With the type of risk- and value-based care success you’ve now achieved, does success now beget success, in that you have the proof to show off?

Yes. That was deliberate on our part to do PACE first, because it’s a program that has a structure, a payment system that serves the population we wanted to serve.

We figured if we were going to jump in, we should learn how to do that. And that was a really good decision on our part.

But you have to have a certain scale and the capital to be able to do that in the first place.

This movement toward these at-risk relationships seems kind of necessary to survive in today’s environment. Are you excited about that opportunity? Or are you more worried about it?

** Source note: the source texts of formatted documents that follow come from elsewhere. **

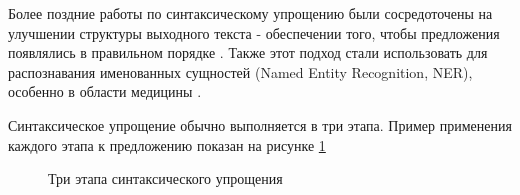 Более поздние работы по синтаксическому упрощению были сосредоточены на улучшении структуры выходного текста - обеспечении того, чтобы предложения появлялись в правильном порядке \cite{siddharthan_syntactic_2006}. Также этот подход стали использовать для распознавания именованных сущностей (Named Entity Recognition, NER), особенно в области медицины \cite{jonnalagadda_biosimplify_2010}.

Синтаксическое упрощение обычно выполняется в три этапа. Пример применения каждого этапа к предложению показан на рисунке \ref{fig:3steps}

\begin{figure}[h!]
	
	
	\caption{Три этапа синтаксического упрощения}
	
	\label{fig:3steps}
	
\end{figure}


%


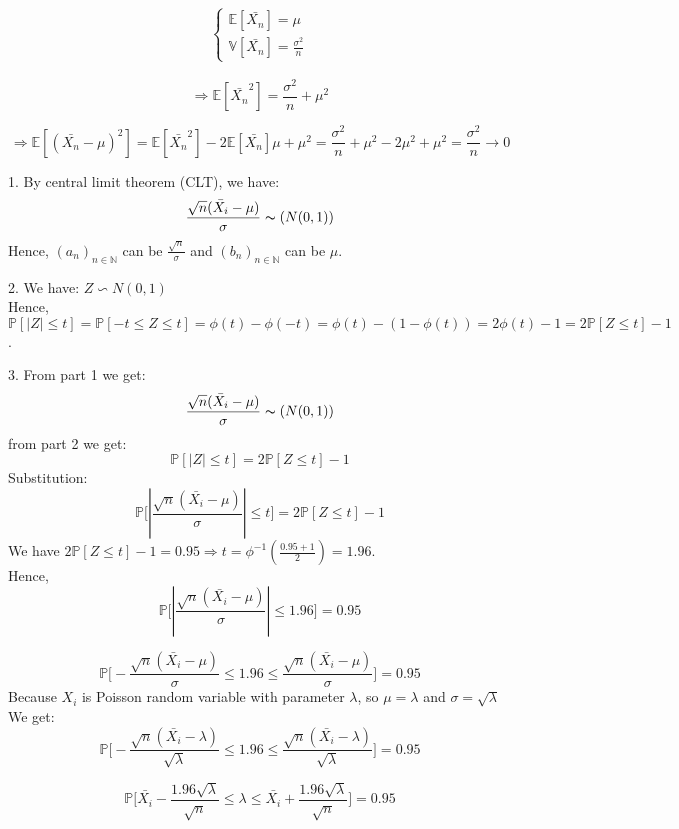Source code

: \documentclass[10pt]{article}
\newenvironment{problem}[2][Problem]{\begin{trivlist}
\item[\hskip \labelsep {\bfseries #1}\hskip \labelsep {\bfseries #2.}]}{\end{trivlist}}
\begin{document}
\begin{problem}{3}

\begin{align}
    \begin{cases}
        \mathbb{E}[\bar{X_n}] = \mu\\
        \mathbb{V}[\bar{X_n}] = \frac{\sigma^2}{n}
    \end{cases}
\end{align}

\[\Rightarrow \mathbb{E}[\bar{X_n}^2] = \frac{\sigma^2}{n} +\mu^2 \]

\[\Rightarrow \mathbb{E}[(\bar{X_n}-\mu)^2]= \mathbb{E}[\bar{X_n}^2]-2\mathbb{E}[\bar{X_n}]\mu+ \mu^2= \frac{\sigma^2}{n}+ \mu^2-2\mu^2+\mu^2=\frac{\sigma^2}{n} \rightarrow 0\]
\item 1.
By central limit theorem (CLT), we have: 
\[ \frac{\sqrt{n}(\bar{X_i}-\mu)}{\sigma} \thicksim \text( N(0,1))\]
Hence, $(a_{n})_{n \in \mathbb{N}}$ can be $\frac{\sqrt{n}}{\sigma}$ and $(b_{n})_{n \in \mathbb{N}}$ can be $\mu$.

\item 2.
We have: $Z \backsim N(0,1)$\\
Hence, $\mathbb{P}[|Z| \leqslant t]=\mathbb{P}[-t\leqslant Z \leqslant t]= \phi(t)-\phi(-t)= \phi(t)-(1-\phi(t))=2\phi(t)-1= 2\mathbb{P}[Z \leqslant t]-1$.
\item 3.
From part 1 we get: 
\[ \frac{\sqrt{n}(\bar{X_i}-\mu)}{\sigma} \thicksim \text( N(0,1))\]
from part 2 we get:
\[ \mathbb{P}[|Z| \leqslant t]=2\mathbb{P}[Z \leqslant t]-1\]
Substitution:
\[ \mathbb{P}\Big[|\frac{\sqrt{n}(\bar{X_i}-\mu)}{\sigma}| \leqslant t\Big]=2\mathbb{P}[Z \leqslant t]-1\]
We have $2\mathbb{P}[Z \leqslant t]-1=0.95 \Rightarrow t=\phi^{-1}(\frac{0.95+1}{2})=1.96$. \\
Hence, 
\[ \mathbb{P}\Big[|\frac{\sqrt{n}(\bar{X_i}-\mu)}{\sigma}| \leqslant 1.96\Big]= 0.95\]

\[  \mathbb{P}\Big[-\frac{\sqrt{n}(\bar{X_i}-\mu)}{\sigma} \leqslant 1.96 \leqslant \frac{\sqrt{n}(\bar{X_i}-\mu)}{\sigma}\Big]= 0.95\]
Because $X_i$ is Poisson random variable with parameter $\lambda$, so $ \mu=\lambda$ and $\sigma= \sqrt{\lambda}$\\
We get:
\[  \mathbb{P}\Big[-\frac{\sqrt{n}(\bar{X_i}-\lambda)}{\sqrt{\lambda}} \leqslant 1.96 \leqslant \frac{\sqrt{n}(\bar{X_i}-\lambda)}{\sqrt{\lambda}}\Big]= 0.95\]

\[ \mathbb{P}\Big[\bar{X_i}- \frac{1.96\sqrt{\lambda}}{\sqrt{n}} \leqslant \lambda \leqslant \bar{X_i}+ \frac{1.96\sqrt{\lambda}}{\sqrt{n}}  \Big] =0.95\]


\end{problem}
\end{document}
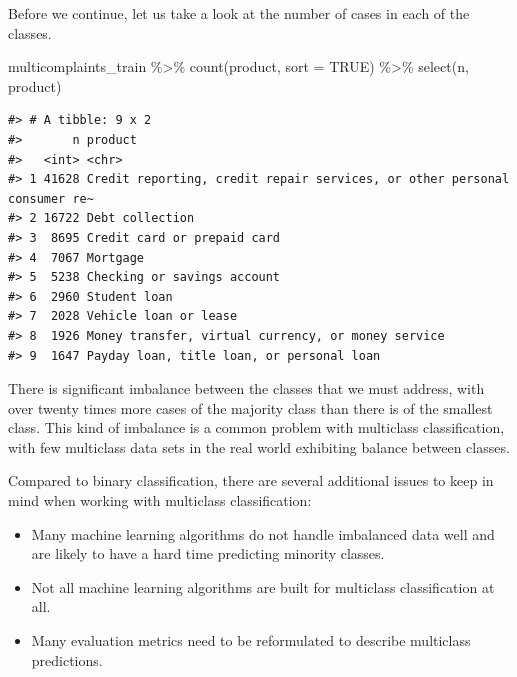 \documentclass[
]{krantz}
\makeatletter
\newenvironment{Shaded}{\begin{snugshade}}{\end{snugshade}}
\newcommand{\AttributeTok}[1]{\textcolor[rgb]{0.77,0.63,0.00}{#1}}
\newcommand{\ConstantTok}[1]{\textcolor[rgb]{0.00,0.00,0.00}{#1}}
\newcommand{\FunctionTok}[1]{\textcolor[rgb]{0.00,0.00,0.00}{#1}}
\newcommand{\NormalTok}[1]{#1}
\newcommand{\SpecialCharTok}[1]{\textcolor[rgb]{0.00,0.00,0.00}{#1}}
\newenvironment{kframe}{%
\medskip{}
\setlength{\fboxsep}{.8em}
 \def\at@end@of@kframe{}%
 \ifinner\ifhmode%
  \def\at@end@of@kframe{\end{minipage}}%
  \begin{minipage}{\columnwidth}%
 \fi\fi%
 \def\FrameCommand##1{\hskip\@totalleftmargin \hskip-\fboxsep
 \colorbox{shadecolor}{##1}\hskip-\fboxsep
     \hskip-\linewidth \hskip-\@totalleftmargin \hskip\columnwidth}%
 \MakeFramed {\advance\hsize-\width
   \@totalleftmargin\z@ \linewidth\hsize
   \@setminipage}}%
 {\par\unskip\endMakeFramed%
 \at@end@of@kframe}
\renewenvironment{Shaded}{\begin{kframe}}{\end{kframe}}
\makeatother
\begin{document}
Before we continue, let us take a look at the number of cases in each of the classes.

\begin{Shaded}
\begin{Highlighting}[]
\NormalTok{multicomplaints\_train }\SpecialCharTok{\%\textgreater{}\%}
  \FunctionTok{count}\NormalTok{(product, }\AttributeTok{sort =} \ConstantTok{TRUE}\NormalTok{) }\SpecialCharTok{\%\textgreater{}\%}
  \FunctionTok{select}\NormalTok{(n, product)}
\end{Highlighting}
\end{Shaded}

\begin{verbatim}
#> # A tibble: 9 x 2
#>       n product                                                                 
#>   <int> <chr>                                                                   
#> 1 41628 Credit reporting, credit repair services, or other personal consumer re~
#> 2 16722 Debt collection                                                         
#> 3  8695 Credit card or prepaid card                                             
#> 4  7067 Mortgage                                                                
#> 5  5238 Checking or savings account                                             
#> 6  2960 Student loan                                                            
#> 7  2028 Vehicle loan or lease                                                   
#> 8  1926 Money transfer, virtual currency, or money service                      
#> 9  1647 Payday loan, title loan, or personal loan
\end{verbatim}

There is significant imbalance between the classes that we must address, with over twenty times more cases of the majority class than there is of the smallest class.
This kind of imbalance is a common problem with multiclass classification, with few multiclass data sets in the real world exhibiting balance between classes.

Compared to binary classification, there are several additional issues to keep in mind when working with multiclass classification:

\begin{itemize}
\item
  Many machine learning algorithms do not handle imbalanced data well and are likely to have a hard time predicting minority classes.
\item
  Not all machine learning algorithms are built for multiclass classification at all.
\item
  Many evaluation metrics need to be reformulated to describe multiclass predictions.
\end{itemize}
\end{document}
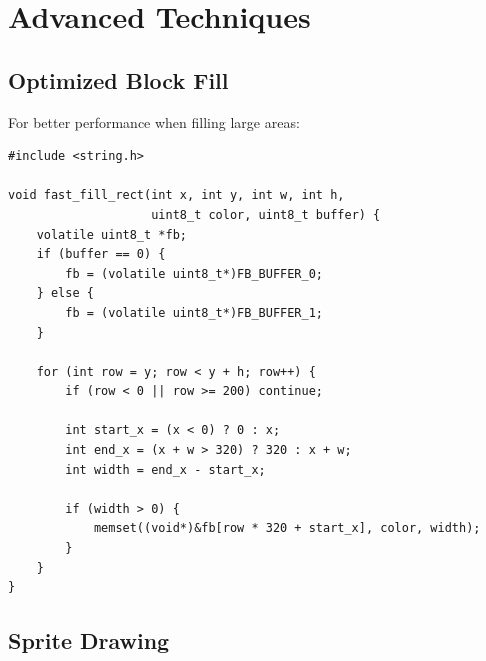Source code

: \documentclass[11pt,letterpaper]{report}
\begin{document}
\section{Advanced Techniques}

\subsection{Optimized Block Fill}

For better performance when filling large areas:

\begin{lstlisting}[style=c,caption={Optimized Block Fill Using memset}]
#include <string.h>

void fast_fill_rect(int x, int y, int w, int h, 
                    uint8_t color, uint8_t buffer) {
    volatile uint8_t *fb;
    if (buffer == 0) {
        fb = (volatile uint8_t*)FB_BUFFER_0;
    } else {
        fb = (volatile uint8_t*)FB_BUFFER_1;
    }
    
    for (int row = y; row < y + h; row++) {
        if (row < 0 || row >= 200) continue;
        
        int start_x = (x < 0) ? 0 : x;
        int end_x = (x + w > 320) ? 320 : x + w;
        int width = end_x - start_x;
        
        if (width > 0) {
            memset((void*)&fb[row * 320 + start_x], color, width);
        }
    }
}
\end{lstlisting}

\subsection{Sprite Drawing}
\end{document}
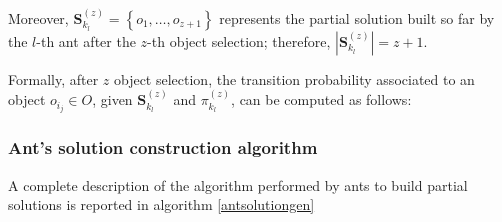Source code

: \documentclass[12pt,a4paper]{report}
\begin{document}
Moreover, $\textbf{S}_{k_l}^{(z)} = \left\{o_1,\ldots,o_{z+1}\right\}$ represents the partial solution built so far by the $l$-th ant after the $z$-th object selection; therefore, $|\textbf{S}_{k_l}^{(z)}| = z + 1$.  

Formally, after $z$ object selection, the transition probability associated to an object $o_{i_j} \in O$, given $\textbf{S}_{k_l}^{(z)}$ and $\pi_{k_l}^{(z)}$, can be computed as follows:

\subsubsection{Ant's solution construction algorithm}

A complete description of the algorithm performed by ants to build partial solutions is reported in algorithm \ref{antsolutiongen}
\end{document}
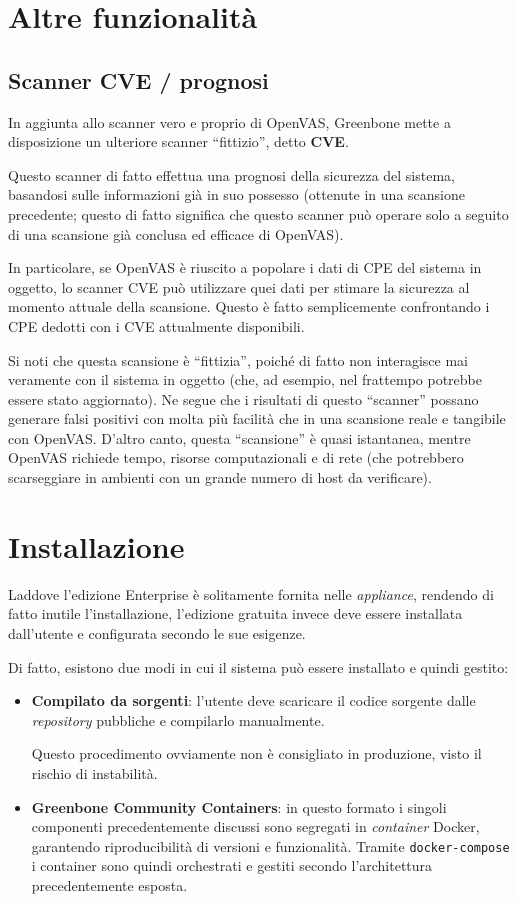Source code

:\section{Altre funzionalità}

\subsection{Scanner CVE / prognosi}
\label{cve}
In aggiunta allo scanner vero e proprio di OpenVAS, Greenbone mette a disposizione un ulteriore scanner ``fittizio'', detto \textbf{CVE}.

Questo scanner di fatto effettua una prognosi della sicurezza del sistema, basandosi sulle informazioni già in suo possesso (ottenute in una scansione precedente; questo di fatto significa che questo scanner può operare solo a seguito di una scansione già conclusa ed efficace di OpenVAS).

In particolare, se OpenVAS è riuscito a popolare i dati di CPE del sistema in oggetto, lo scanner CVE può utilizzare quei dati per stimare la sicurezza al momento attuale della scansione. Questo è fatto semplicemente confrontando i CPE dedotti con i CVE attualmente disponibili.

Si noti che questa scansione è ``fittizia'', poiché di fatto non interagisce mai veramente con il sistema in oggetto (che, ad esempio, nel frattempo potrebbe essere stato aggiornato). Ne segue che i risultati di questo ``scanner'' possano generare falsi positivi con molta più facilità che in una scansione reale e tangibile con OpenVAS. D'altro canto, questa ``scansione'' è quasi istantanea, mentre OpenVAS richiede tempo, risorse computazionali e di rete (che potrebbero scarseggiare in ambienti con un grande numero di host da verificare).

\section{Installazione}
Laddove l'edizione Enterprise è solitamente fornita nelle \emph{appliance}, rendendo di fatto inutile l'installazione, l'edizione gratuita invece deve essere installata dall'utente e configurata secondo le sue esigenze.

Di fatto, esistono due modi in cui il sistema può essere installato e quindi gestito:
\begin{itemize}
    \item \textbf{Compilato da sorgenti}: l'utente deve scaricare il codice sorgente dalle \emph{repository} pubbliche e compilarlo manualmente.
    
    Questo procedimento ovviamente non è consigliato in produzione, visto il rischio di instabilità.
    \item \textbf{Greenbone Community Containers}: in questo formato i singoli componenti precedentemente discussi sono segregati in \emph{container} Docker, garantendo riproducibilità di versioni e funzionalità. Tramite \texttt{docker-compose} i container sono quindi orchestrati e gestiti secondo l'architettura precedentemente esposta.
\end{itemize}

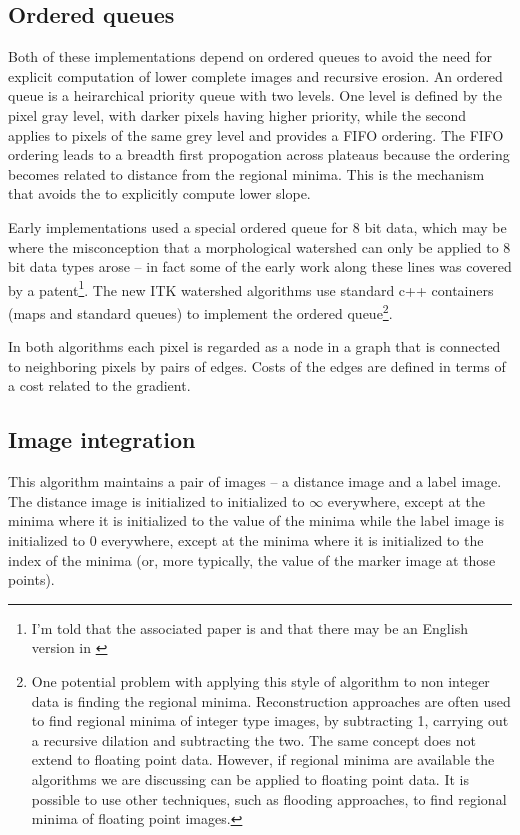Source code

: \documentclass{InsightArticle}
\begin{document}
\subsection{Ordered queues}
Both of these implementations depend on ordered queues to avoid the
need for explicit computation of lower complete images and recursive
erosion. An ordered queue is a heirarchical priority queue with two
levels. One level is defined by the pixel gray level, with darker
pixels having higher priority, while the second applies to pixels of
the same grey level and provides a FIFO ordering. The FIFO ordering
leads to a breadth first propogation across plateaus because the
ordering becomes related to distance from the regional minima. This is
the mechanism that avoids the to explicitly compute lower slope.

Early implementations used a special ordered queue for 8 bit data,
which may be where the misconception that a morphological watershed
can only be applied to 8 bit data types arose -- in fact some of the
early work along these lines was covered by a patent\footnote{I'm told
that the associated paper is \cite{Meyer91a} and that there may be an
English version in \cite{Dougherty93a}}. The new ITK watershed
algorithms use standard c++ containers (maps and standard queues) to
implement the ordered queue\footnote{One potential problem with
applying this style of algorithm to non integer data is finding the
regional minima. Reconstruction approaches are often used to find
regional minima of integer type images, by subtracting 1, carrying out
a recursive dilation and subtracting the two. The same concept does
not extend to floating point data. However, if regional minima are
available the algorithms we are discussing can be applied to floating
point data. It is possible to use other techniques, such as flooding
approaches, to find regional minima of floating point images.}.

In both algorithms each pixel is regarded as a node in a graph that is
connected to neighboring pixels by pairs of edges. Costs of the edges
are defined in terms of a cost related to the gradient.

\subsection{Image integration}
This algorithm maintains a pair of images -- a distance image and a
label image. The distance image is initialized to initialized to
$\infty$ everywhere, except at the minima where it is initialized to
the value of the minima while the label image is initialized to $0$
everywhere, except at the minima where it is initialized to the index
of the minima (or, more typically, the value of the marker image at
those points).
\end{document}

Both, obviously. But I really believe that if we have the funds, and do that good, patient-centered care without having to go ask for things from [third parties], we can help people that have these serious illnesses have better outcomes. And that’s the care that gets me going.

You’ll make some margin if you do it well, too. And that’s necessary, but honestly, if you can create that person-centered care based on what you think is best for the patient and build a better system, I think that’s most important.

Because right now, it’s so transactional and so fragmented. You can look at claims data and see what happens to older adults with serious illnesses. And we all lose when there’s low-value care provided. So there’s an altruistic motive too. Plus, I think we’re going to die if we just stay in fee for service.